A command-line tool to help generate various types of data. (Most of the datasets it generates are for testing manifold learning algorithms. I add them as I need them.) Here's the usage information:

Full Usage Information
[Square brackets] are used to indicate required arguments.
<Angled brackets> are used to indicate optional arguments.

waffles_generate [command]
   Generate certain useful datasets
   crane <options>
      Generate a dataset where each row represents a ray-traced image of a
      crane with a ball.
      <options>
         -saveimage [filename]
            Save an image showing all the frames.
         -ballradius [size]
            Specify the size of the ball. The default is 0.3.
         -frames [horiz] [vert]
            Specify the number of frames to render.
         -size [wid] [hgt]
            Specify the size of each frame.
         -blur [radius]
            Blurs the images. A good starting value might be 5.0.
         -gray
            Use a single grayscale value for every pixel instead of three (red,
            green, blue) channel values.
   cube [n]
      returns data evenly distributed on the surface of a unit cube. Each side
      is sampled with [n]x[n] points. The total number of points in the dataset
      will be 6*[n]*[n]-12*[n]+8.
   entwinedspirals [points] <options>
      Generates points that lie on an entwined spirals manifold.
      [points]
         The number of points with which to sample the manifold.
      <options>
         -seed [value]
            Specify a seed for the random number generator.
         -reduced
            Generate intrinsic values instead of extrinsic values. (This might
            be useful to empirically measure the accuracy of a manifold
            learner.)
   fishbowl [n] <option>
      Generate samples on the surface of a fish-bowl manifold.
      [n]
         The number of samples to draw.
      <options>
         -seed [value]
            Specify a seed for the random number generator.
         -opening [size]
            the size of the opening. (0.0 = no opening. 0.25 = default. 1.0 =
            half of the sphere.)
   gridrandomwalk [arff-file] [width] [samples] <options>
      Generate a sequence of action-observation pairs by randomly walking
      around on a grid of observation vectors. Assumes there are four possible
      actions consisting of up, down, left, right.
      [arff-file]
         The filename of an arff file containing observation vectors arranged
         in a grid.
      [width]
         The width of the grid.
      [samples]
         The number of samples to take. In other words, the length of the
         random walk.
      <options>
         -seed [value]
            Specify a seed for the random number generator.
         -start [x] [y]
            Specifies the starting state. The default is to start in the center
            of the grid.
         -obsfile [filename]
            Specify the filename for the observation sequence data. The default
            is observations.arff.
         -actionfile [filename]
            Specify the filename for the actions data. The default is
            actions.arff.
   imagetranslatedovernoise [png-file] <options>
      Sample a manifold by translating an image over a background of noise.
      [png-file]
         The filename of a png image.
      <options>
         -seed [value]
            Specify a seed for the random number generator.
         -reduced
            Generate intrinsic values instead of extrinsic values. (This might
            be useful to empirically measure the accuracy of a manifold
            learner.)
   manifold [samples] <options> [equations]

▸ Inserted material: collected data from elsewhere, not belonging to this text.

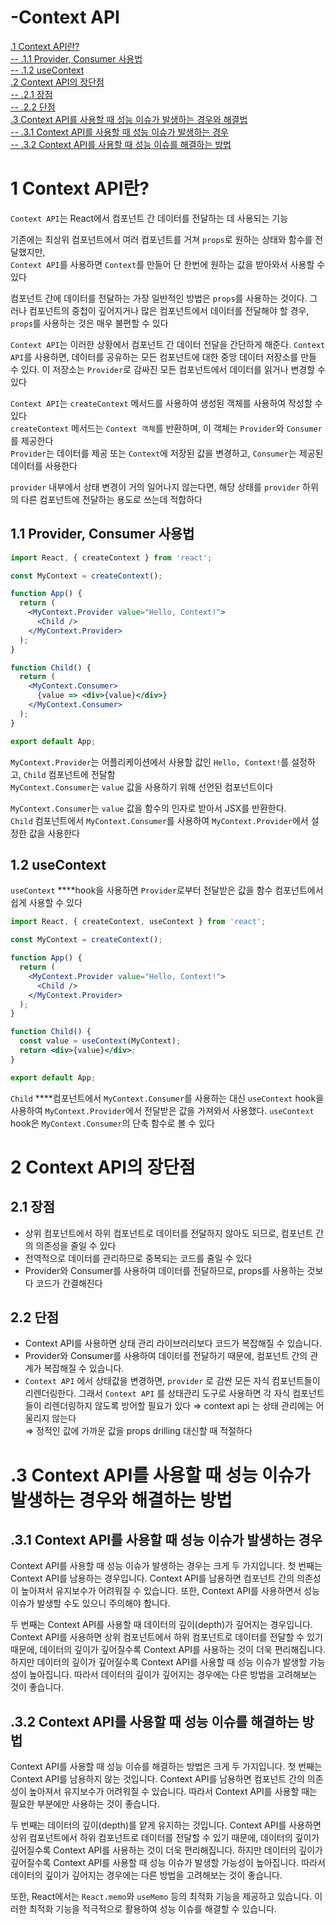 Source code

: # -Context API
[.1 Context API란?](#1-context-api란)  
[-- .1.1 Provider, Consumer 사용법](#11-provider-consumer-사용법)  
[-- .1.2 useContext](#12-usecontext)  
[.2 Context API의 장단점](#2-context-api의-장단점)  
[-- .2.1 장점](#21-장점)  
[-- .2.2 단점](#22-단점)  
[.3 Context API를 사용할 때 성능 이슈가 발생하는 경우와 해결법](#3-context-api를-사용할-때-성능-이슈가-발생하는-경우와-해결하는-방법)  
[-- .3.1 Context API를 사용할 때 성능 이슈가 발생하는 경우](#31-context-api를-사용할-때-성능-이슈가-발생하는-경우)  
[-- .3.2 Context API를 사용할 때 성능 이슈를 해결하는 방법](#32-context-api를-사용할-때-성능-이슈를-해결하는-방법)  

# 1 Context API란?

`Context API`는 React에서 컴포넌트 간 데이터를 전달하는 데 사용되는 기능

기존에는 최상위 컴포넌트에서 여러 컴포넌트를 거쳐 `props`로 원하는 상태와 함수를 전달했지만,  
`Context API`를 사용하면 `Context`를 만들어 단 한번에 원하는 값을 받아와서 사용할 수 있다   

컴포넌트 간에 데이터를 전달하는 가장 일반적인 방법은 `props`를 사용하는 것이다. 그러나 컴포넌트의 중첩이 깊어지거나 많은 컴포넌트에서 데이터를 전달해야 할 경우, `props`를 사용하는 것은 매우 불편할 수 있다  

`Context API`는 이러한 상황에서 컴포넌트 간 데이터 전달을 간단하게 해준다. `Context API`를 사용하면, 데이터를 공유하는 모든 컴포넌트에 대한 중앙 데이터 저장소를 만들 수 있다. 이 저장소는 `Provider`로 감싸진 모든 컴포넌트에서 데이터를 읽거나 변경할 수 있다  

`Context API`는 `createContext` 메서드를 사용하여 생성된 객체를 사용하여 작성할 수  있다  
`createContext` 메서드는 `Context 객체`를 반환하며, 이 객체는 `Provider`와 `Consumer`를 제공한다  
`Provider`는 데이터를 제공 또는 `Context`에 저장된 값을 변경하고, `Consumer`는 제공된 데이터를 사용한다  

`provider` 내부에서 상태 변경이 거의 일어나지 않는다면, 해당 상태를 `provider` 하위의 다른 컴포넌트에 전달하는 용도로 쓰는데 적합하다  

## 1.1 Provider, Consumer 사용법

```jsx
import React, { createContext } from 'react';

const MyContext = createContext();

function App() {
  return (
    <MyContext.Provider value="Hello, Context!">
      <Child />
    </MyContext.Provider>
  );
}

function Child() {
  return (
    <MyContext.Consumer>
      {value => <div>{value}</div>}
    </MyContext.Consumer>
  );
}

export default App;
```

`MyContext.Provider`는 어플리케이션에서 사용할 값인 `Hello, Context!`를 설정하고, `Child`
 컴포넌트에 전달함    
`MyContext.Consumer`는 `value` 값을 사용하기 위해 선언된 컴포넌트이다  

`MyContext.Consumer`는 `value` 값을 함수의 인자로 받아서 JSX를 반환한다.  
`Child` 컴포넌트에서 `MyContext.Consumer`를 사용하여 `MyContext.Provider`에서 설정한 값을 사용한다  

## 1.2 useContext

`useContext` ****hook을 사용하면 `Provider`로부터 전달받은 값을 함수 컴포넌트에서 쉽게 사용할 수 있다  

```jsx
import React, { createContext, useContext } from 'react';

const MyContext = createContext();

function App() {
  return (
    <MyContext.Provider value="Hello, Context!">
      <Child />
    </MyContext.Provider>
  );
}

function Child() {
  const value = useContext(MyContext);
  return <div>{value}</div>;
}

export default App;
```

`Child` ****컴포넌트에서 `MyContext.Consumer`를 사용하는 대신 `useContext` hook을 사용하여 `MyContext.Provider`에서 전달받은 값을 가져와서 사용했다. `useContext` hook은 `MyContext.Consumer`의 단축 함수로 볼 수 있다  

# 2 Context API의 장단점

## 2.1 장점

- 상위 컴포넌트에서 하위 컴포넌트로 데이터를 전달하지 않아도 되므로, 컴포넌트 간의 의존성을 줄일 수 있다
- 전역적으로 데이터를 관리하므로 중복되는 코드를 줄일 수 있다
- Provider와 Consumer를 사용하여 데이터를 전달하므로, props를 사용하는 것보다 코드가 간결해진다

## 2.2 단점

- Context API를 사용하면 상태 관리 라이브러리보다 코드가 복잡해질 수 있습니다.
- Provider와 Consumer를 사용하여 데이터를 전달하기 때문에, 컴포넌트 간의 관계가 복잡해질 수 있습니다.
- `Context API` 에서 상태값을 변경하면, `provider` 로 감싼 모든 자식 컴포넌트들이 리렌더링한다. 그래서 `Context API` 를 상태관리 도구로 사용하면 각 자식 컴포넌트들이 리렌더링하지 않도록 방어할 필요가 있다
⇒ context api 는 상태 관리에는 어울리지 않는다  
⇒ 정적인 값에 가까운 값을 props drilling 대신할 때 적절하다  

# .3 Context API를 사용할 때 성능 이슈가 발생하는 경우와 해결하는 방법

## .3.1 Context API를 사용할 때 성능 이슈가 발생하는 경우

Context API를 사용할 때 성능 이슈가 발생하는 경우는 크게 두 가지입니다. 첫 번째는 Context API를 남용하는 경우입니다. Context API를 남용하면 컴포넌트 간의 의존성이 높아져서 유지보수가 어려워질 수 있습니다. 또한, Context API를 사용하면서 성능 이슈가 발생할 수도 있으니 주의해야 합니다.

두 번째는 Context API를 사용할 때 데이터의 깊이(depth)가 깊어지는 경우입니다. Context API를 사용하면 상위 컴포넌트에서 하위 컴포넌트로 데이터를 전달할 수 있기 때문에, 데이터의 깊이가 깊어질수록 Context API를 사용하는 것이 더욱 편리해집니다. 하지만 데이터의 깊이가 깊어질수록 Context API를 사용할 때 성능 이슈가 발생할 가능성이 높아집니다. 따라서 데이터의 깊이가 깊어지는 경우에는 다른 방법을 고려해보는 것이 좋습니다.

## .3.2 Context API를 사용할 때 성능 이슈를 해결하는 방법

Context API를 사용할 때 성능 이슈를 해결하는 방법은 크게 두 가지입니다. 첫 번째는 Context API를 남용하지 않는 것입니다. Context API를 남용하면 컴포넌트 간의 의존성이 높아져서 유지보수가 어려워질 수 있습니다. 따라서 Context API를 사용할 때는 필요한 부분에만 사용하는 것이 좋습니다.

두 번째는 데이터의 깊이(depth)를 얕게 유지하는 것입니다. Context API를 사용하면 상위 컴포넌트에서 하위 컴포넌트로 데이터를 전달할 수 있기 때문에, 데이터의 깊이가 깊어질수록 Context API를 사용하는 것이 더욱 편리해집니다. 하지만 데이터의 깊이가 깊어질수록 Context API를 사용할 때 성능 이슈가 발생할 가능성이 높아집니다. 따라서 데이터의 깊이가 깊어지는 경우에는 다른 방법을 고려해보는 것이 좋습니다.

또한, React에서는 `React.memo`와 `useMemo` 등의 최적화 기능을 제공하고 있습니다. 이러한 최적화 기능을 적극적으로 활용하여 성능 이슈를 해결할 수 있습니다.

      Generate sample points randomly distributed on the surface of a manifold.
      [samples]
         The number of points with which to sample the manifold
      <options>
         -seed [value]
            Specify a seed for the random number generator.
      [equations]
         A set of equations that define the manifold. The equations that define
         the manifold must be named y1, y2, ..., but helper equations may be
         included. The manifold-defining equations must all have the same
         number of parameters. The parameters will be drawn from a standard
         normal distribution (from 0 to 1). Usually it is a good idea to wrap
         the equations in quotes. Example:
         "y1(x1,x2)=x1;y2(x1,x2)=sqrt(x1*x2);h(x)=sqrt(1-x);y3(x1,x2)=x2*x2-h(x
         1)"
   noise [rows] <options>
      Generate random data by sampling from a distribution.
      [rows]
         The number of patterns to generate.
      <options>
         -seed [value]
            Specify a seed for the random number generator.
         -dist [distribution]
            Specify the distribution. The default is normal 0 1
            beta [alpha] [beta]
            binomial [n] [p]
            categorical 3 [p0] [p1] [p2]
               A categorical distribution with 3 classes. [p0], [p1], and [p2]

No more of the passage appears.